_TASK GOAL_
Please transcribe every entry below exactly as written.

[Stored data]

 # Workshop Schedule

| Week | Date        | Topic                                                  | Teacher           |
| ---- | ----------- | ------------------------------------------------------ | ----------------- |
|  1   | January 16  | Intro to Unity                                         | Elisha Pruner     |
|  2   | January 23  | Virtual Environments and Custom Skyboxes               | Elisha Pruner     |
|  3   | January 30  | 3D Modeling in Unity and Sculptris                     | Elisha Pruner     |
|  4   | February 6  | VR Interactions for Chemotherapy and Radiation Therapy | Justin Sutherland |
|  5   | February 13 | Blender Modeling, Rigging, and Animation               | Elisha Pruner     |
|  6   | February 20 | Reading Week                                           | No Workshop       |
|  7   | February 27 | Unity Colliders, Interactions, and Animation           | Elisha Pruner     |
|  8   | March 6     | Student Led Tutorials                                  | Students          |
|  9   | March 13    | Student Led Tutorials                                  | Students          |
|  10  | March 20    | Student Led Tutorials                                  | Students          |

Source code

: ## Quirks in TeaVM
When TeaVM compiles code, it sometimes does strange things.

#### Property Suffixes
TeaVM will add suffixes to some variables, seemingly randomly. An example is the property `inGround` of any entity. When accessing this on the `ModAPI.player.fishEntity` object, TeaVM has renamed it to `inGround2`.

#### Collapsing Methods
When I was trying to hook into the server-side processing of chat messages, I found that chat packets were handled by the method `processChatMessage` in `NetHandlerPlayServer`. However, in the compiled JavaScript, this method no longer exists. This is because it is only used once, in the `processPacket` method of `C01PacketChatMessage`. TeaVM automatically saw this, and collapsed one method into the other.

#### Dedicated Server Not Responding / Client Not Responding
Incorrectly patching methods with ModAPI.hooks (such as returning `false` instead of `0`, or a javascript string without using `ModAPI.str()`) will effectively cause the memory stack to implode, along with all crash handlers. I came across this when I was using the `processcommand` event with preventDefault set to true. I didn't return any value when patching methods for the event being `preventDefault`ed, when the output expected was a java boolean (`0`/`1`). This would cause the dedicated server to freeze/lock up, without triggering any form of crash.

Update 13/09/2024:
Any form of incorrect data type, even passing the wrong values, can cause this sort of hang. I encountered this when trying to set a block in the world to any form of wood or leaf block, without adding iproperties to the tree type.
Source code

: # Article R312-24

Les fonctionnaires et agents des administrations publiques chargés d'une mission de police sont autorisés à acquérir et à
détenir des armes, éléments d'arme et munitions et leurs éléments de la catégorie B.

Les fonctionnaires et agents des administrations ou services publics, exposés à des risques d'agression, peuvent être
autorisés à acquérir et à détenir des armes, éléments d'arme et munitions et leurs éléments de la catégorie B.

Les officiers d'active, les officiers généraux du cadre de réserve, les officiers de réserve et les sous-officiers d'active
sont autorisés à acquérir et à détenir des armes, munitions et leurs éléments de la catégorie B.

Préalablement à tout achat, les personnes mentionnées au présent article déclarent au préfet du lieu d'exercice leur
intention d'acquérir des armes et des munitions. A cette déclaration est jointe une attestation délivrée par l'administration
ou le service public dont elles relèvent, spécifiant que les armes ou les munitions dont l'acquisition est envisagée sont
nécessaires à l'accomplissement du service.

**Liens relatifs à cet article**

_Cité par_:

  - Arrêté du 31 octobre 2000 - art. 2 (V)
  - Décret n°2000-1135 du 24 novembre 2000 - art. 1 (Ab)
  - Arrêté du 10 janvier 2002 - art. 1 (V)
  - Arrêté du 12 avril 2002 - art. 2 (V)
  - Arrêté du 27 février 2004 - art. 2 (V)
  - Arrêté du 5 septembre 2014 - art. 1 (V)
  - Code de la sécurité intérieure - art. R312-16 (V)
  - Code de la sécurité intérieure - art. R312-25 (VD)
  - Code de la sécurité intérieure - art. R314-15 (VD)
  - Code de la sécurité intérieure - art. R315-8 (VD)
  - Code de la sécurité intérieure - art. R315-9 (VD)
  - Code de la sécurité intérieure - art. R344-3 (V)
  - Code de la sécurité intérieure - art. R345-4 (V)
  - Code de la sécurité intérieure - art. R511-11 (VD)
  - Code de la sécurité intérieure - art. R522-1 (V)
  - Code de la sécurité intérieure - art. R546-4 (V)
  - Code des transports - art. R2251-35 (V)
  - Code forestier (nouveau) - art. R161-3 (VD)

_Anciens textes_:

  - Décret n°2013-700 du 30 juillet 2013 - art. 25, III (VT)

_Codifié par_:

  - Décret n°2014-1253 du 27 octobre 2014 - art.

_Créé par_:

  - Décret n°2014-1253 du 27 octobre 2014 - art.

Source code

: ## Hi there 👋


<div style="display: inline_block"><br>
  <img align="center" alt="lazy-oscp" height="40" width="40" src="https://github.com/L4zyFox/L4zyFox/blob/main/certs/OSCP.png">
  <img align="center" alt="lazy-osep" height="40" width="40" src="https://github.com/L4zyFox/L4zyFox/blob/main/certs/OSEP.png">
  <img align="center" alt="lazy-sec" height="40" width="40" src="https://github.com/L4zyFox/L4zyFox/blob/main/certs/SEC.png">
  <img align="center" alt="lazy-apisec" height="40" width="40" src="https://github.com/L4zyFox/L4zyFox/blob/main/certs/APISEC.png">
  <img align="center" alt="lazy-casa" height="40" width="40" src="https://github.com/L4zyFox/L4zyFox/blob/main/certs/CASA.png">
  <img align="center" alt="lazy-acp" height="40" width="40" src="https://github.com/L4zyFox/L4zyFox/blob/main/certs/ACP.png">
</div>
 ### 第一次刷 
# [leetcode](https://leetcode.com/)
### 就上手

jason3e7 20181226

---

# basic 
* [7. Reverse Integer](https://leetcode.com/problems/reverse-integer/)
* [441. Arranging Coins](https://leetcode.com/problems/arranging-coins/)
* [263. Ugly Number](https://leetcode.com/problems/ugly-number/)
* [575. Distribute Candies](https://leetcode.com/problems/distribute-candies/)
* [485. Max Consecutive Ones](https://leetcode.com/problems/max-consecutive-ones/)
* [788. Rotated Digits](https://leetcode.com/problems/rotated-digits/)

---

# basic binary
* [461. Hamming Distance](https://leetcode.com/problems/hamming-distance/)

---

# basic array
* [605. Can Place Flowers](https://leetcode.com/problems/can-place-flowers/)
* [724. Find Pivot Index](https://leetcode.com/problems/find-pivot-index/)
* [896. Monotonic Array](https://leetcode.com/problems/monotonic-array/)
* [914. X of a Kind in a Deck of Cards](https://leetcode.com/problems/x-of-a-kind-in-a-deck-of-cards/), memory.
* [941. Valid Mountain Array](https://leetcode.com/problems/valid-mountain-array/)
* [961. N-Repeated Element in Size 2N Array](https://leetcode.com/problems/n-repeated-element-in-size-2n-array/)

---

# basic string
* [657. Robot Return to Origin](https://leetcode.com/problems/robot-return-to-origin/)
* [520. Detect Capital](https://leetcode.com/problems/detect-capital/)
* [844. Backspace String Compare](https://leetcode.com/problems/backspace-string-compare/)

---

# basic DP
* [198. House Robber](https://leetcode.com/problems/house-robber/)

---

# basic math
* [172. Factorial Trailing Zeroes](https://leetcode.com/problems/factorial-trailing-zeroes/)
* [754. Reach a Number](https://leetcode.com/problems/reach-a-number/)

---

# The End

_PROBLEM SOLUTION_
 # Workshop Schedule

| Week | Date        | Topic                                                  | Teacher           |
| ---- | ----------- | ------------------------------------------------------ | ----------------- |
|  1   | January 16  | Intro to Unity                                         | Elisha Pruner     |
|  2   | January 23  | Virtual Environments and Custom Skyboxes               | Elisha Pruner     |
|  3   | January 30  | 3D Modeling in Unity and Sculptris                     | Elisha Pruner     |
|  4   | February 6  | VR Interactions for Chemotherapy and Radiation Therapy | Justin Sutherland |
|  5   | February 13 | Blender Modeling, Rigging, and Animation               | Elisha Pruner     |
|  6   | February 20 | Reading Week                                           | No Workshop       |
|  7   | February 27 | Unity Colliders, Interactions, and Animation           | Elisha Pruner     |
|  8   | March 6     | Student Led Tutorials                                  | Students          |
|  9   | March 13    | Student Led Tutorials                                  | Students          |
|  10  | March 20    | Student Led Tutorials                                  | Students          |

Source code

: ## Quirks in TeaVM
When TeaVM compiles code, it sometimes does strange things.

#### Property Suffixes
TeaVM will add suffixes to some variables, seemingly randomly. An example is the property `inGround` of any entity. When accessing this on the `ModAPI.player.fishEntity` object, TeaVM has renamed it to `inGround2`.

#### Collapsing Methods
When I was trying to hook into the server-side processing of chat messages, I found that chat packets were handled by the method `processChatMessage` in `NetHandlerPlayServer`. However, in the compiled JavaScript, this method no longer exists. This is because it is only used once, in the `processPacket` method of `C01PacketChatMessage`. TeaVM automatically saw this, and collapsed one method into the other.

#### Dedicated Server Not Responding / Client Not Responding
Incorrectly patching methods with ModAPI.hooks (such as returning `false` instead of `0`, or a javascript string without using `ModAPI.str()`) will effectively cause the memory stack to implode, along with all crash handlers. I came across this when I was using the `processcommand` event with preventDefault set to true. I didn't return any value when patching methods for the event being `preventDefault`ed, when the output expected was a java boolean (`0`/`1`). This would cause the dedicated server to freeze/lock up, without triggering any form of crash.

Update 13/09/2024:
Any form of incorrect data type, even passing the wrong values, can cause this sort of hang. I encountered this when trying to set a block in the world to any form of wood or leaf block, without adding iproperties to the tree type.
Source code

: # Article R312-24

Les fonctionnaires et agents des administrations publiques chargés d'une mission de police sont autorisés à acquérir et à
détenir des armes, éléments d'arme et munitions et leurs éléments de la catégorie B.

Les fonctionnaires et agents des administrations ou services publics, exposés à des risques d'agression, peuvent être
autorisés à acquérir et à détenir des armes, éléments d'arme et munitions et leurs éléments de la catégorie B.

Les officiers d'active, les officiers généraux du cadre de réserve, les officiers de réserve et les sous-officiers d'active
sont autorisés à acquérir et à détenir des armes, munitions et leurs éléments de la catégorie B.

Préalablement à tout achat, les personnes mentionnées au présent article déclarent au préfet du lieu d'exercice leur
intention d'acquérir des armes et des munitions. A cette déclaration est jointe une attestation délivrée par l'administration
ou le service public dont elles relèvent, spécifiant que les armes ou les munitions dont l'acquisition est envisagée sont
nécessaires à l'accomplissement du service.

**Liens relatifs à cet article**

_Cité par_:

  - Arrêté du 31 octobre 2000 - art. 2 (V)
  - Décret n°2000-1135 du 24 novembre 2000 - art. 1 (Ab)
  - Arrêté du 10 janvier 2002 - art. 1 (V)
  - Arrêté du 12 avril 2002 - art. 2 (V)
  - Arrêté du 27 février 2004 - art. 2 (V)
  - Arrêté du 5 septembre 2014 - art. 1 (V)
  - Code de la sécurité intérieure - art. R312-16 (V)
  - Code de la sécurité intérieure - art. R312-25 (VD)
  - Code de la sécurité intérieure - art. R314-15 (VD)
  - Code de la sécurité intérieure - art. R315-8 (VD)
  - Code de la sécurité intérieure - art. R315-9 (VD)
  - Code de la sécurité intérieure - art. R344-3 (V)
  - Code de la sécurité intérieure - art. R345-4 (V)
  - Code de la sécurité intérieure - art. R511-11 (VD)
  - Code de la sécurité intérieure - art. R522-1 (V)
  - Code de la sécurité intérieure - art. R546-4 (V)
  - Code des transports - art. R2251-35 (V)
  - Code forestier (nouveau) - art. R161-3 (VD)

_Anciens textes_:

  - Décret n°2013-700 du 30 juillet 2013 - art. 25, III (VT)

_Codifié par_:

  - Décret n°2014-1253 du 27 octobre 2014 - art.

_Créé par_:

  - Décret n°2014-1253 du 27 octobre 2014 - art.

Source code

: ## Hi there 👋


<div style="display: inline_block"><br>
  <img align="center" alt="lazy-oscp" height="40" width="40" src="https://github.com/L4zyFox/L4zyFox/blob/main/certs/OSCP.png">
  <img align="center" alt="lazy-osep" height="40" width="40" src="https://github.com/L4zyFox/L4zyFox/blob/main/certs/OSEP.png">
  <img align="center" alt="lazy-sec" height="40" width="40" src="https://github.com/L4zyFox/L4zyFox/blob/main/certs/SEC.png">
  <img align="center" alt="lazy-apisec" height="40" width="40" src="https://github.com/L4zyFox/L4zyFox/blob/main/certs/APISEC.png">
  <img align="center" alt="lazy-casa" height="40" width="40" src="https://github.com/L4zyFox/L4zyFox/blob/main/certs/CASA.png">
  <img align="center" alt="lazy-acp" height="40" width="40" src="https://github.com/L4zyFox/L4zyFox/blob/main/certs/ACP.png">
</div>
 ### 第一次刷 
# [leetcode](https://leetcode.com/)
### 就上手

jason3e7 20181226

---

# basic 
* [7. Reverse Integer](https://leetcode.com/problems/reverse-integer/)
* [441. Arranging Coins](https://leetcode.com/problems/arranging-coins/)
* [263. Ugly Number](https://leetcode.com/problems/ugly-number/)
* [575. Distribute Candies](https://leetcode.com/problems/distribute-candies/)
* [485. Max Consecutive Ones](https://leetcode.com/problems/max-consecutive-ones/)
* [788. Rotated Digits](https://leetcode.com/problems/rotated-digits/)

---

# basic binary
* [461. Hamming Distance](https://leetcode.com/problems/hamming-distance/)

---

# basic array
* [605. Can Place Flowers](https://leetcode.com/problems/can-place-flowers/)
* [724. Find Pivot Index](https://leetcode.com/problems/find-pivot-index/)
* [896. Monotonic Array](https://leetcode.com/problems/monotonic-array/)
* [914. X of a Kind in a Deck of Cards](https://leetcode.com/problems/x-of-a-kind-in-a-deck-of-cards/), memory.
* [941. Valid Mountain Array](https://leetcode.com/problems/valid-mountain-array/)
* [961. N-Repeated Element in Size 2N Array](https://leetcode.com/problems/n-repeated-element-in-size-2n-array/)

---

# basic string
* [657. Robot Return to Origin](https://leetcode.com/problems/robot-return-to-origin/)
* [520. Detect Capital](https://leetcode.com/problems/detect-capital/)
* [844. Backspace String Compare](https://leetcode.com/problems/backspace-string-compare/)

---

# basic DP
* [198. House Robber](https://leetcode.com/problems/house-robber/)

---

# basic math
* [172. Factorial Trailing Zeroes](https://leetcode.com/problems/factorial-trailing-zeroes/)
* [754. Reach a Number](https://leetcode.com/problems/reach-a-number/)

---

# The End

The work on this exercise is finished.